## Action item
How many of the lines in the material underneath include the string "inside"? State the number only.
*** Stored data ***
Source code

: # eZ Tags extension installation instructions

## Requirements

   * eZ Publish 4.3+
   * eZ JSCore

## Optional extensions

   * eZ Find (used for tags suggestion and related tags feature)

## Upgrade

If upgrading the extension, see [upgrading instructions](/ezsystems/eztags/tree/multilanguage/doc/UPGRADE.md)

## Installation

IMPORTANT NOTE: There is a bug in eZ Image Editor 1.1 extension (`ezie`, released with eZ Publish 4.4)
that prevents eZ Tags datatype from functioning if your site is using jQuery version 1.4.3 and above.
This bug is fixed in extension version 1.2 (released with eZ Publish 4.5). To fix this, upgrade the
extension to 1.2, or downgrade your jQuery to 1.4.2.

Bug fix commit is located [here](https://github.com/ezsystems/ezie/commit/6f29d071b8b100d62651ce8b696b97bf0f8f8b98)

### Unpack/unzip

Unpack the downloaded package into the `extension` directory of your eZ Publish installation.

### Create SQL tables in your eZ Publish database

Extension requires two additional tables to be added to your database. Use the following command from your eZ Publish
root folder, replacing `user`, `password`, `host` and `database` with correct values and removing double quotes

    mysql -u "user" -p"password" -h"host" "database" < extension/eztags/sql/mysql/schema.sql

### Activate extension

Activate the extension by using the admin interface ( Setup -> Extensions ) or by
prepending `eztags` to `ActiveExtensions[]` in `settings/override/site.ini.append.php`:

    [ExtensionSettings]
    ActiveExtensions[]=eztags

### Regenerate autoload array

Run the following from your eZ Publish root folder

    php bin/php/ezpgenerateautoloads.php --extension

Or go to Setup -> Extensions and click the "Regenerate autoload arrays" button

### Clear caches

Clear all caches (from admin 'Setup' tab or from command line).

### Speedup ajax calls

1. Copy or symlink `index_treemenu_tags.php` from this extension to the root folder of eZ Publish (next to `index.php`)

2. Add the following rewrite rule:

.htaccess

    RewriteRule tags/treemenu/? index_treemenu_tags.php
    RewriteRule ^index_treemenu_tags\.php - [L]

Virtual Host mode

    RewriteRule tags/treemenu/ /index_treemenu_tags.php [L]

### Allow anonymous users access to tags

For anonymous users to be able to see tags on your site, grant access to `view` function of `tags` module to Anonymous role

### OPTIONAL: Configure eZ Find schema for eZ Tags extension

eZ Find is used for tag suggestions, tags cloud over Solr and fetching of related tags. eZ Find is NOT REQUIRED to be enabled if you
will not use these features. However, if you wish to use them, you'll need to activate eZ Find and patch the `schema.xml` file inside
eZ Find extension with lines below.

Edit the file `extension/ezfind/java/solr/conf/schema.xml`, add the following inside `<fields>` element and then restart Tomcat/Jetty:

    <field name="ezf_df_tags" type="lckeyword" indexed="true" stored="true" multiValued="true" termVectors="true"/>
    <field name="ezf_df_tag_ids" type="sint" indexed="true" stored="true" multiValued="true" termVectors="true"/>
***
## Result for this exercise
2